PROBLEM DESCRIPTION = Retype the data in its entirety, with no word changed.
EXTRACTED ENTRIES below:
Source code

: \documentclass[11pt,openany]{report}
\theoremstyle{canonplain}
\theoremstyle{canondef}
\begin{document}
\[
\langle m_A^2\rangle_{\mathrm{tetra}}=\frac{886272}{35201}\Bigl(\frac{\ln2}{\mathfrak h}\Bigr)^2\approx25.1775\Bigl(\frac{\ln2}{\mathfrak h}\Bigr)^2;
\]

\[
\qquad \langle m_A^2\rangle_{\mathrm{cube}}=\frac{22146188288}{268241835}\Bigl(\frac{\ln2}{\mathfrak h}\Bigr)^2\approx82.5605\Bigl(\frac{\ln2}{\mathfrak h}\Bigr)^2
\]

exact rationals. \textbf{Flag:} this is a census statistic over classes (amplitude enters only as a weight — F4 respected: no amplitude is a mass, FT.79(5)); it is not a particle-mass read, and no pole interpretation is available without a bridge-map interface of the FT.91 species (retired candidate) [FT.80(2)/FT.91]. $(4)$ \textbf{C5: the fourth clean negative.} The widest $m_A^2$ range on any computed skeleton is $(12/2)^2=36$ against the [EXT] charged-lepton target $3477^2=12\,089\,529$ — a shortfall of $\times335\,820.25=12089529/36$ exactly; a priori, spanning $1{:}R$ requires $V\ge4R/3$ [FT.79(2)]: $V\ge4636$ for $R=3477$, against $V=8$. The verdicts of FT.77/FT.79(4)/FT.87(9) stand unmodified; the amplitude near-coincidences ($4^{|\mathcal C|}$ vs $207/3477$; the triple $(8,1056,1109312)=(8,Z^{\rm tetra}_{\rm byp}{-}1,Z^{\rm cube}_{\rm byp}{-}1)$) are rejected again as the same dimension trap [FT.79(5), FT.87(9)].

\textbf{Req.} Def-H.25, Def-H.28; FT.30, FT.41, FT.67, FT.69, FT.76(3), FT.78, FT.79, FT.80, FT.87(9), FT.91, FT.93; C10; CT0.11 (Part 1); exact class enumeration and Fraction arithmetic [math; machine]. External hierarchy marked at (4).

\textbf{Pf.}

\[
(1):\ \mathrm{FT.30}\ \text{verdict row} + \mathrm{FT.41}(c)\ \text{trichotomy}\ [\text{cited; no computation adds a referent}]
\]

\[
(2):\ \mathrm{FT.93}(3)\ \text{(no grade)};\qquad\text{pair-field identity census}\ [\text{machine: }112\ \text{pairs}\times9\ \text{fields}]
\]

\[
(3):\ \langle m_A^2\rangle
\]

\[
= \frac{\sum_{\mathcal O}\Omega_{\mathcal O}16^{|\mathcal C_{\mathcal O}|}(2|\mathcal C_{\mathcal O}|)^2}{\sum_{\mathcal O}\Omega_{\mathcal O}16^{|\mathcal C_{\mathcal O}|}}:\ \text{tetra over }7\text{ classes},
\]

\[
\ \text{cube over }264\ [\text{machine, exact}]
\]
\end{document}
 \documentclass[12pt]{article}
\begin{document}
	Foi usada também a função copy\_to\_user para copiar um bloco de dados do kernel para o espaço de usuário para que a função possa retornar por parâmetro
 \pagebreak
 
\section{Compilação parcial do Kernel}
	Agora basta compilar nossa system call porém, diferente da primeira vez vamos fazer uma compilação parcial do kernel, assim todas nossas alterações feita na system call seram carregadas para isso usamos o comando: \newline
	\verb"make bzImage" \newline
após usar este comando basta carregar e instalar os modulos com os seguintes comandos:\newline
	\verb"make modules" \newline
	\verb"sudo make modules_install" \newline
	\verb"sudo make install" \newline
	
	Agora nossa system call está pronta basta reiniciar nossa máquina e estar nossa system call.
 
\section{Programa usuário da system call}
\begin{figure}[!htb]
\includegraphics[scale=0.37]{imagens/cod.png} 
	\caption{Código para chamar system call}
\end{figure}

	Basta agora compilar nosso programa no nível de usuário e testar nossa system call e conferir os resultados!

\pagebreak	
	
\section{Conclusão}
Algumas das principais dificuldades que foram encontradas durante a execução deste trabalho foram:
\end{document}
End of EXTRACTED ENTRIES.
THE COMPLETED TASK =
Source code

: \documentclass[11pt,openany]{report}
\theoremstyle{canonplain}
\theoremstyle{canondef}
\begin{document}
\[
\langle m_A^2\rangle_{\mathrm{tetra}}=\frac{886272}{35201}\Bigl(\frac{\ln2}{\mathfrak h}\Bigr)^2\approx25.1775\Bigl(\frac{\ln2}{\mathfrak h}\Bigr)^2;
\]

\[
\qquad \langle m_A^2\rangle_{\mathrm{cube}}=\frac{22146188288}{268241835}\Bigl(\frac{\ln2}{\mathfrak h}\Bigr)^2\approx82.5605\Bigl(\frac{\ln2}{\mathfrak h}\Bigr)^2
\]

exact rationals. \textbf{Flag:} this is a census statistic over classes (amplitude enters only as a weight — F4 respected: no amplitude is a mass, FT.79(5)); it is not a particle-mass read, and no pole interpretation is available without a bridge-map interface of the FT.91 species (retired candidate) [FT.80(2)/FT.91]. $(4)$ \textbf{C5: the fourth clean negative.} The widest $m_A^2$ range on any computed skeleton is $(12/2)^2=36$ against the [EXT] charged-lepton target $3477^2=12\,089\,529$ — a shortfall of $\times335\,820.25=12089529/36$ exactly; a priori, spanning $1{:}R$ requires $V\ge4R/3$ [FT.79(2)]: $V\ge4636$ for $R=3477$, against $V=8$. The verdicts of FT.77/FT.79(4)/FT.87(9) stand unmodified; the amplitude near-coincidences ($4^{|\mathcal C|}$ vs $207/3477$; the triple $(8,1056,1109312)=(8,Z^{\rm tetra}_{\rm byp}{-}1,Z^{\rm cube}_{\rm byp}{-}1)$) are rejected again as the same dimension trap [FT.79(5), FT.87(9)].

\textbf{Req.} Def-H.25, Def-H.28; FT.30, FT.41, FT.67, FT.69, FT.76(3), FT.78, FT.79, FT.80, FT.87(9), FT.91, FT.93; C10; CT0.11 (Part 1); exact class enumeration and Fraction arithmetic [math; machine]. External hierarchy marked at (4).

\textbf{Pf.}

\[
(1):\ \mathrm{FT.30}\ \text{verdict row} + \mathrm{FT.41}(c)\ \text{trichotomy}\ [\text{cited; no computation adds a referent}]
\]

\[
(2):\ \mathrm{FT.93}(3)\ \text{(no grade)};\qquad\text{pair-field identity census}\ [\text{machine: }112\ \text{pairs}\times9\ \text{fields}]
\]

\[
(3):\ \langle m_A^2\rangle
\]

\[
= \frac{\sum_{\mathcal O}\Omega_{\mathcal O}16^{|\mathcal C_{\mathcal O}|}(2|\mathcal C_{\mathcal O}|)^2}{\sum_{\mathcal O}\Omega_{\mathcal O}16^{|\mathcal C_{\mathcal O}|}}:\ \text{tetra over }7\text{ classes},
\]

\[
\ \text{cube over }264\ [\text{machine, exact}]
\]
\end{document}
 \documentclass[12pt]{article}
\begin{document}
	Foi usada também a função copy\_to\_user para copiar um bloco de dados do kernel para o espaço de usuário para que a função possa retornar por parâmetro
 \pagebreak
 
\section{Compilação parcial do Kernel}
	Agora basta compilar nossa system call porém, diferente da primeira vez vamos fazer uma compilação parcial do kernel, assim todas nossas alterações feita na system call seram carregadas para isso usamos o comando: \newline
	\verb"make bzImage" \newline
após usar este comando basta carregar e instalar os modulos com os seguintes comandos:\newline
	\verb"make modules" \newline
	\verb"sudo make modules_install" \newline
	\verb"sudo make install" \newline
	
	Agora nossa system call está pronta basta reiniciar nossa máquina e estar nossa system call.
 
\section{Programa usuário da system call}
\begin{figure}[!htb]
\includegraphics[scale=0.37]{imagens/cod.png} 
	\caption{Código para chamar system call}
\end{figure}

	Basta agora compilar nosso programa no nível de usuário e testar nossa system call e conferir os resultados!

\pagebreak	
	
\section{Conclusão}
Algumas das principais dificuldades que foram encontradas durante a execução deste trabalho foram:
\end{document}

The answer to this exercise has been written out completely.